Loppybogymi was formed in Mobile, Alabama by Tim Ramenofsky, James Orr, and Gregory Slay in 1988. Frustrated by lack of national exposure the band relocated to Nashville, Tennessee in September 1991.

===Disbandment===

The band broke up in 1994. Gregory Slay went on to join Remy Zero.

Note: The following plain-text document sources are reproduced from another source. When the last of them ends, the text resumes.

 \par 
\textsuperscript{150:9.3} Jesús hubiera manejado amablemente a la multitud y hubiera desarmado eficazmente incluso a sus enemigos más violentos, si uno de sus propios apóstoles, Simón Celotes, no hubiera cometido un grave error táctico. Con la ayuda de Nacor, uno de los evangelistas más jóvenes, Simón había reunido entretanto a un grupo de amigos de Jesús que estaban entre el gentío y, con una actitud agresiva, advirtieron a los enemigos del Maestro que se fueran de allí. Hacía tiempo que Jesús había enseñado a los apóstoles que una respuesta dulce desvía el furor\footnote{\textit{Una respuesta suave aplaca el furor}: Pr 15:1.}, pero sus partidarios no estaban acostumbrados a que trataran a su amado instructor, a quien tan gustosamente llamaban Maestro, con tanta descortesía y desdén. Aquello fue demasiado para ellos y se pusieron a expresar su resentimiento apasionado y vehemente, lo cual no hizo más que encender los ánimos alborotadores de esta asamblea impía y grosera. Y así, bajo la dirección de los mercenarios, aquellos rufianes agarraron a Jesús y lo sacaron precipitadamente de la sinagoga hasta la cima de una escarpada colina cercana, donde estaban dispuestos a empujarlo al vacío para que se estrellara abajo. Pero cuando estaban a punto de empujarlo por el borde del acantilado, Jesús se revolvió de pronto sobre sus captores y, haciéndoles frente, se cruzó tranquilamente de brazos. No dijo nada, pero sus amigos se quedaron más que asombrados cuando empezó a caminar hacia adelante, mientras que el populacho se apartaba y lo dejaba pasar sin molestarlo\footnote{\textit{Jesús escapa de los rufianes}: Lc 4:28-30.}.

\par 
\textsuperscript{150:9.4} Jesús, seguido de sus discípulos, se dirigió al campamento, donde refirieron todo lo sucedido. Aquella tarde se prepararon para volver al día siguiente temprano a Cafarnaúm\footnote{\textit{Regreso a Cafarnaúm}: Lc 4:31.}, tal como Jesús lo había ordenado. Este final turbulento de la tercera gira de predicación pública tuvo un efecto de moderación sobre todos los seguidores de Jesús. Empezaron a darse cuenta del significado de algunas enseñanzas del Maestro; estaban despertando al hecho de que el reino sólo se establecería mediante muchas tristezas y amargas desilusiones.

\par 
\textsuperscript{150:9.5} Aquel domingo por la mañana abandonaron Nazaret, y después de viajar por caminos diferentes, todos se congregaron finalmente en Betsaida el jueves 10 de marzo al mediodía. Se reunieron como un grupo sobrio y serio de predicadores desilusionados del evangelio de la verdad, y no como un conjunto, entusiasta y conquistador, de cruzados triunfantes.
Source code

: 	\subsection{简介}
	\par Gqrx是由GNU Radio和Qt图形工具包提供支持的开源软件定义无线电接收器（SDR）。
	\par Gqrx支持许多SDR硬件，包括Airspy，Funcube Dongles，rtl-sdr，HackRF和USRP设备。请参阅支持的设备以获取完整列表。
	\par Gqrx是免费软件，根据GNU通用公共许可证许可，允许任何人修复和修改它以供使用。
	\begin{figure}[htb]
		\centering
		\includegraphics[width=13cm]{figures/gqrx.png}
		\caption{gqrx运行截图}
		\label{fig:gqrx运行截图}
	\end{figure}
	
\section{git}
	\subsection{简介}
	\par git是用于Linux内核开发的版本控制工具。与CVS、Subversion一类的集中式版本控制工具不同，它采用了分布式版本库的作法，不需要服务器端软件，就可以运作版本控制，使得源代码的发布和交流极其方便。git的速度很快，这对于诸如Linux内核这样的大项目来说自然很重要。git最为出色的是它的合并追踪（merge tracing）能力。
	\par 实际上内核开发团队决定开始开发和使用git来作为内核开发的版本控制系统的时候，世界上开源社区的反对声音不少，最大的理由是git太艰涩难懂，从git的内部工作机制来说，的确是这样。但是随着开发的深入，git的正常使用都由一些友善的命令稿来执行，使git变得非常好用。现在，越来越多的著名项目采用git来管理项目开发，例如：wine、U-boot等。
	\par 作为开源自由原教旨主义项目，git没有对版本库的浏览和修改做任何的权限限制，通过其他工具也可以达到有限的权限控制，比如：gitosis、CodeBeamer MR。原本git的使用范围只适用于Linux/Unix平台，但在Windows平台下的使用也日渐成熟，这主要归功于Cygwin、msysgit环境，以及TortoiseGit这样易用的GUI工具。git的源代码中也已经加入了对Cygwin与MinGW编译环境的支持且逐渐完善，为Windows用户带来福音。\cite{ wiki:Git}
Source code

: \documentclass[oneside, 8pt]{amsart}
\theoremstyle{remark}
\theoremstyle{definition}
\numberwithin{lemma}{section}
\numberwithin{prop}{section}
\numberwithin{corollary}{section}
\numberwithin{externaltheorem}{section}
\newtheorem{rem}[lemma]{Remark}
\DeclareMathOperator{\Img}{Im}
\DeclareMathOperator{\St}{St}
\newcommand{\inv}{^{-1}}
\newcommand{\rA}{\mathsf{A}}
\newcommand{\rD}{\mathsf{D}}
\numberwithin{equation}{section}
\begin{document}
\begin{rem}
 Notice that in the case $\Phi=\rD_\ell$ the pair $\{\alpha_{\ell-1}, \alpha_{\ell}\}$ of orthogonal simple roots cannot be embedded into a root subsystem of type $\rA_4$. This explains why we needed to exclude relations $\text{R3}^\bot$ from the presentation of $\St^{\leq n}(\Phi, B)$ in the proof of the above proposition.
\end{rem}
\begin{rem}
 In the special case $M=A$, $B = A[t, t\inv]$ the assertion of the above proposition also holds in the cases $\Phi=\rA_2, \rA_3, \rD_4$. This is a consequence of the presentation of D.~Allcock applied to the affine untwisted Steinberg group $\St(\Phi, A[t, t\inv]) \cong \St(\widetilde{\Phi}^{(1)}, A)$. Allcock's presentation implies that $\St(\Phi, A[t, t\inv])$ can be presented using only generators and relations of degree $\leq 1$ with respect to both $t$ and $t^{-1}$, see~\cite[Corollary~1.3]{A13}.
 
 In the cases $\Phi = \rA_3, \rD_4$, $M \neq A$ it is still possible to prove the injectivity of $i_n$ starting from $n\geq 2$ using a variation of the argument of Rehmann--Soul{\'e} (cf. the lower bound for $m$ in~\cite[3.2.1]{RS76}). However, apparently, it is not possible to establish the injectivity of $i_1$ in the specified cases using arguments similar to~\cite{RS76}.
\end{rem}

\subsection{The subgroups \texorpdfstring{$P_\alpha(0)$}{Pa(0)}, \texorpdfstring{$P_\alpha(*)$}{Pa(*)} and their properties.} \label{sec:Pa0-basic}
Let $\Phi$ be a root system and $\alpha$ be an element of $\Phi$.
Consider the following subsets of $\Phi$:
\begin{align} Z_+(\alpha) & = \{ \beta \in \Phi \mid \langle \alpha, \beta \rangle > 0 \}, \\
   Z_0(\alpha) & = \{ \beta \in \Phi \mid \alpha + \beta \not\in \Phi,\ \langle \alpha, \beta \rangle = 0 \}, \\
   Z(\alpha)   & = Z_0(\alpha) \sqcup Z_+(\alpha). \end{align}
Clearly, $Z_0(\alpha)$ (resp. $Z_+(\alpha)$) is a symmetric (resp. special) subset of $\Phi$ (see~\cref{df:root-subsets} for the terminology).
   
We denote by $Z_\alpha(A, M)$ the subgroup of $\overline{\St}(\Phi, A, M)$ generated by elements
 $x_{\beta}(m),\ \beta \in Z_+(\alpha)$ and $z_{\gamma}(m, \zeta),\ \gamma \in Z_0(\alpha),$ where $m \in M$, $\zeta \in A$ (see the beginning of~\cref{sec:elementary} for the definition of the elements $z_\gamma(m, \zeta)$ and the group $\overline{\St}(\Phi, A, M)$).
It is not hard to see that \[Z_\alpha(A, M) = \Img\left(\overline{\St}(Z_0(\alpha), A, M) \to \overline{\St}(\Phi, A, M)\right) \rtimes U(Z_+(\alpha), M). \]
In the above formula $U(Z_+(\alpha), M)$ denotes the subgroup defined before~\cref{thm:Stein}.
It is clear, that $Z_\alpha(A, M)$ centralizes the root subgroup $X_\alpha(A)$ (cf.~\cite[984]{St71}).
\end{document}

Tim Ramenofsky relocated to Hattiesburg, MS and founded the independent record label, T-Bones Records, most notable for releasing Afroman's first two albums, Because I Got High and Sell Your Dope.

==Members==
Original Trio:
- Tim Ramenofsky - guitar, vocals
- James Orr - bass, vocals
- Gregory Slay - drums, vocals
Subsequent Members:
- Rick Ranson - Bass (Summer'92)
- Raymond Pitts - bass, trombone, vocals ('92-'94)
- Dave Feathers - drums ('93)
- Michael Gilfone - drums ('93-'94)
- Marty Medved -bass ('94)

- Studio albums
- Scenic Overlook (1990)
- Kelbin: Mississippi Burning Tapes (1992)
- Tup (album) (1992)

- EPs
- Boogy Whip (1989)
- Am I Catl? (1991)
- Hot Pink Lantin (1992)

- Singles
- Middleworld (single) (1992)
- Undoing/Rubbermade (1992)

- Live Recordings
- Loppy Lives, Vol 1 (2014)
- Loppy Lives, Vol 2 (2014)
- Loppy Lives, Vol 3 (2014)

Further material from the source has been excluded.